━━━━━ INPUT
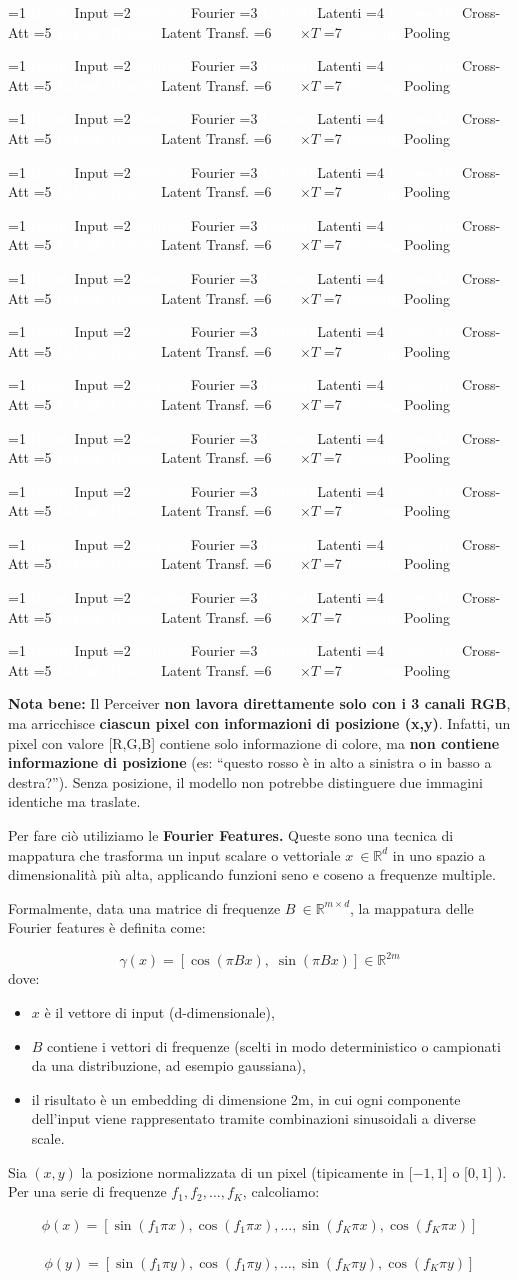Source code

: \documentclass[
  11pt,
]{article}
\newcommand{\pipelinestep}[2]{%
  \ifnum#2=1
    \tikz[baseline=(n.base)]{\node[draw=seccolor, fill=seccolor!15, rounded corners=2pt,
      inner sep=2pt, font=\footnotesize\bfseries] (n) {#1};}%
  \else
    \tikz[baseline=(n.base)]{\node[draw=boxframe, rounded corners=2pt,
      inner sep=2pt, font=\footnotesize] (n) {#1};}%
  \fi
}
\newcommand{\parr}{{\footnotesize\;$\to$\;}}
\newcommand{\pipeline}[1]{%
\begin{tcolorbox}[colback=white, colframe=seccolor!60, boxrule=0.6pt, arc=4pt,
  left=4pt, right=4pt, top=5pt, bottom=5pt, title={\footnotesize\bfseries\color{white} Forward Pass Pipeline}, fonttitle=\footnotesize, coltitle=white, colbacktitle=seccolor!70]
\centering
\pipelinestep{Input}{%
  \ifnum#1=1 1\else 0\fi}%
\parr\pipelinestep{Fourier}{%
  \ifnum#1=2 1\else 0\fi}%
\parr\pipelinestep{Embedding}{%
  \ifnum#1=3 1\else 0\fi}%
\parr\pipelinestep{Latent Array}{%
  \ifnum#1=4 1\else 0\fi}%
\parr\pipelinestep{Cross-Att}{%
  \ifnum#1=5 1\else 0\fi}%
\parr\pipelinestep{Res+MLP}{%
  \ifnum#1=6 1\else 0\fi}%
\\[4pt]
\pipelinestep{Latent Transf.}{%
  \ifnum#1=7 1\else 0\fi}%
\parr\pipelinestep{Res+MLP}{%
  \ifnum#1=8 1\else 0\fi}%
\parr\pipelinestep{$\times T$}{%
  \ifnum#1=9 1\else 0\fi}%
\parr\pipelinestep{Pooling}{%
  \ifnum#1=10 1\else 0\fi}%
\parr\pipelinestep{Classifier}{%
  \ifnum#1=11 1\else 0\fi}%
\parr\pipelinestep{Loss}{%
  \ifnum#1=12 1\else 0\fi}%
\end{tcolorbox}
}
\newcommand{\mystripchip}[3]{%
  \setlength{\fboxsep}{2.8pt}%
  \ifnum#3=#1\relax
    \colorbox{seccolor}{\textcolor{white}{\bfseries #2}}%
  \else
    \colorbox{seccolor!8}{\textcolor{seccolor!55}{#2}}%
  \fi}
\newcommand{\mystriparr}{{\fontsize{8}{8}\selectfont\;\textcolor{seccolor!45}{$\rightarrow$}\;}}
\newcommand{\mystrip}[1]{%
\begin{center}
{\sffamily\fontsize{7.5}{9}\selectfont
\mystripchip{1}{Input}{#1}\mystriparr\mystripchip{2}{Fourier}{#1}\mystriparr\mystripchip{3}{Latenti}{#1}\mystriparr%
\mystripchip{4}{Cross-Att}{#1}\mystriparr\mystripchip{5}{Latent Transf.}{#1}\mystriparr%
\mystripchip{6}{$\times T$}{#1}\mystriparr\mystripchip{7}{Pooling}{#1}}
\end{center}}
\renewcommand{\pipeline}[1]{%
  \ifcase#1\relax
    \mystrip{0}%
    \or\mystrip{1}%
    \or\mystrip{2}%
    \or\mystrip{2}%
    \or\mystrip{3}%
    \or\mystrip{4}%
    \or\mystrip{4}%
    \or\mystrip{5}%
    \or\mystrip{5}%
    \or\mystrip{6}%
    \or\mystrip{7}%
    \or\mystrip{7}%
    \or\mystrip{7}%
  \fi}
\begin{document}
\pipeline{2}

\textbf{Nota bene:} Il Perceiver \textbf{non lavora direttamente solo con i
3 canali RGB}, ma arricchisce \textbf{ciascun pixel con informazioni} \textbf{di
posizione (x,y)}. Infatti, un pixel con valore {[}R,G,B{]} contiene solo
informazione di colore, ma \textbf{non contiene informazione di
posizione} (es: ``questo rosso è in alto a sinistra o in basso a
destra?''). Senza posizione, il modello non potrebbe distinguere due
immagini identiche ma traslate.

Per fare ciò utiliziamo le \textbf{Fourier Features.} Queste sono una
tecnica di mappatura che trasforma un input scalare o vettoriale
\(x\  \in \mathbb{R}^{d}\) in uno spazio a dimensionalità più alta,
applicando funzioni seno e coseno a frequenze multiple.

Formalmente, data una matrice di frequenze
\(B\  \in \mathbb{R}^{m \times d}\), la mappatura delle Fourier features
è definita come:

\[
\gamma(x) = \left[ \cos(\pi B x),\; \sin(\pi B x) \right] \in \mathbb{R}^{2m}
\]dove:

\begin{itemize}
\item
  \(x\) è il vettore di input (d-dimensionale),
\item
  \(B\) contiene i vettori di frequenze (scelti in modo deterministico o
  campionati da una distribuzione, ad esempio gaussiana),
\item
  il risultato è un embedding di dimensione 2m, in cui ogni componente
  dell'input viene rappresentato tramite combinazioni sinusoidali a
  diverse scale.
\end{itemize}

Sia \((x,y)\) la posizione normalizzata di un pixel (tipicamente in
\(\lbrack - 1,1\rbrack \text{ o } \lbrack 0,1\rbrack\) ).\\
Per una serie di frequenze \(f_{1},f_{2},\ldots,f_{K}\), calcoliamo:

\[\begin{matrix}
\phi(x) = \left\lbrack \sin\left( f_{1}\pi x \right),\cos\left( f_{1}\pi x \right),\ldots,\sin\left( f_{K}\pi x \right),\cos\left( f_{K}\pi x \right) \right\rbrack \\

\end{matrix}\]

\[\phi(y) = \left\lbrack \sin\left( f_{1}\pi y \right),\cos\left( f_{1}\pi y \right),\ldots,\sin\left( f_{K}\pi y \right),\cos\left( f_{K}\pi y \right) \right\rbrack\]
\end{document}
━━━━━━━━━━
EXERCISE DETAILS: All of the records should be output exactly as they stand, with pictures omitted.

RESPONSE TO THIS TASK:
Source code

: \documentclass[
  11pt,
]{article}
\newcommand{\pipelinestep}[2]{%
  \ifnum#2=1
    \tikz[baseline=(n.base)]{\node[draw=seccolor, fill=seccolor!15, rounded corners=2pt,
      inner sep=2pt, font=\footnotesize\bfseries] (n) {#1};}%
  \else
    \tikz[baseline=(n.base)]{\node[draw=boxframe, rounded corners=2pt,
      inner sep=2pt, font=\footnotesize] (n) {#1};}%
  \fi
}
\newcommand{\parr}{{\footnotesize\;$\to$\;}}
\newcommand{\pipeline}[1]{%
\begin{tcolorbox}[colback=white, colframe=seccolor!60, boxrule=0.6pt, arc=4pt,
  left=4pt, right=4pt, top=5pt, bottom=5pt, title={\footnotesize\bfseries\color{white} Forward Pass Pipeline}, fonttitle=\footnotesize, coltitle=white, colbacktitle=seccolor!70]
\centering
\pipelinestep{Input}{%
  \ifnum#1=1 1\else 0\fi}%
\parr\pipelinestep{Fourier}{%
  \ifnum#1=2 1\else 0\fi}%
\parr\pipelinestep{Embedding}{%
  \ifnum#1=3 1\else 0\fi}%
\parr\pipelinestep{Latent Array}{%
  \ifnum#1=4 1\else 0\fi}%
\parr\pipelinestep{Cross-Att}{%
  \ifnum#1=5 1\else 0\fi}%
\parr\pipelinestep{Res+MLP}{%
  \ifnum#1=6 1\else 0\fi}%
\\[4pt]
\pipelinestep{Latent Transf.}{%
  \ifnum#1=7 1\else 0\fi}%
\parr\pipelinestep{Res+MLP}{%
  \ifnum#1=8 1\else 0\fi}%
\parr\pipelinestep{$\times T$}{%
  \ifnum#1=9 1\else 0\fi}%
\parr\pipelinestep{Pooling}{%
  \ifnum#1=10 1\else 0\fi}%
\parr\pipelinestep{Classifier}{%
  \ifnum#1=11 1\else 0\fi}%
\parr\pipelinestep{Loss}{%
  \ifnum#1=12 1\else 0\fi}%
\end{tcolorbox}
}
\newcommand{\mystripchip}[3]{%
  \setlength{\fboxsep}{2.8pt}%
  \ifnum#3=#1\relax
    \colorbox{seccolor}{\textcolor{white}{\bfseries #2}}%
  \else
    \colorbox{seccolor!8}{\textcolor{seccolor!55}{#2}}%
  \fi}
\newcommand{\mystriparr}{{\fontsize{8}{8}\selectfont\;\textcolor{seccolor!45}{$\rightarrow$}\;}}
\newcommand{\mystrip}[1]{%
\begin{center}
{\sffamily\fontsize{7.5}{9}\selectfont
\mystripchip{1}{Input}{#1}\mystriparr\mystripchip{2}{Fourier}{#1}\mystriparr\mystripchip{3}{Latenti}{#1}\mystriparr%
\mystripchip{4}{Cross-Att}{#1}\mystriparr\mystripchip{5}{Latent Transf.}{#1}\mystriparr%
\mystripchip{6}{$\times T$}{#1}\mystriparr\mystripchip{7}{Pooling}{#1}}
\end{center}}
\renewcommand{\pipeline}[1]{%
  \ifcase#1\relax
    \mystrip{0}%
    \or\mystrip{1}%
    \or\mystrip{2}%
    \or\mystrip{2}%
    \or\mystrip{3}%
    \or\mystrip{4}%
    \or\mystrip{4}%
    \or\mystrip{5}%
    \or\mystrip{5}%
    \or\mystrip{6}%
    \or\mystrip{7}%
    \or\mystrip{7}%
    \or\mystrip{7}%
  \fi}
\begin{document}
\pipeline{2}

\textbf{Nota bene:} Il Perceiver \textbf{non lavora direttamente solo con i
3 canali RGB}, ma arricchisce \textbf{ciascun pixel con informazioni} \textbf{di
posizione (x,y)}. Infatti, un pixel con valore {[}R,G,B{]} contiene solo
informazione di colore, ma \textbf{non contiene informazione di
posizione} (es: ``questo rosso è in alto a sinistra o in basso a
destra?''). Senza posizione, il modello non potrebbe distinguere due
immagini identiche ma traslate.

Per fare ciò utiliziamo le \textbf{Fourier Features.} Queste sono una
tecnica di mappatura che trasforma un input scalare o vettoriale
\(x\  \in \mathbb{R}^{d}\) in uno spazio a dimensionalità più alta,
applicando funzioni seno e coseno a frequenze multiple.

Formalmente, data una matrice di frequenze
\(B\  \in \mathbb{R}^{m \times d}\), la mappatura delle Fourier features
è definita come:

\[
\gamma(x) = \left[ \cos(\pi B x),\; \sin(\pi B x) \right] \in \mathbb{R}^{2m}
\]dove:

\begin{itemize}
\item
  \(x\) è il vettore di input (d-dimensionale),
\item
  \(B\) contiene i vettori di frequenze (scelti in modo deterministico o
  campionati da una distribuzione, ad esempio gaussiana),
\item
  il risultato è un embedding di dimensione 2m, in cui ogni componente
  dell'input viene rappresentato tramite combinazioni sinusoidali a
  diverse scale.
\end{itemize}

Sia \((x,y)\) la posizione normalizzata di un pixel (tipicamente in
\(\lbrack - 1,1\rbrack \text{ o } \lbrack 0,1\rbrack\) ).\\
Per una serie di frequenze \(f_{1},f_{2},\ldots,f_{K}\), calcoliamo:

\[\begin{matrix}
\phi(x) = \left\lbrack \sin\left( f_{1}\pi x \right),\cos\left( f_{1}\pi x \right),\ldots,\sin\left( f_{K}\pi x \right),\cos\left( f_{K}\pi x \right) \right\rbrack \\

\end{matrix}\]

\[\phi(y) = \left\lbrack \sin\left( f_{1}\pi y \right),\cos\left( f_{1}\pi y \right),\ldots,\sin\left( f_{K}\pi y \right),\cos\left( f_{K}\pi y \right) \right\rbrack\]
\end{document}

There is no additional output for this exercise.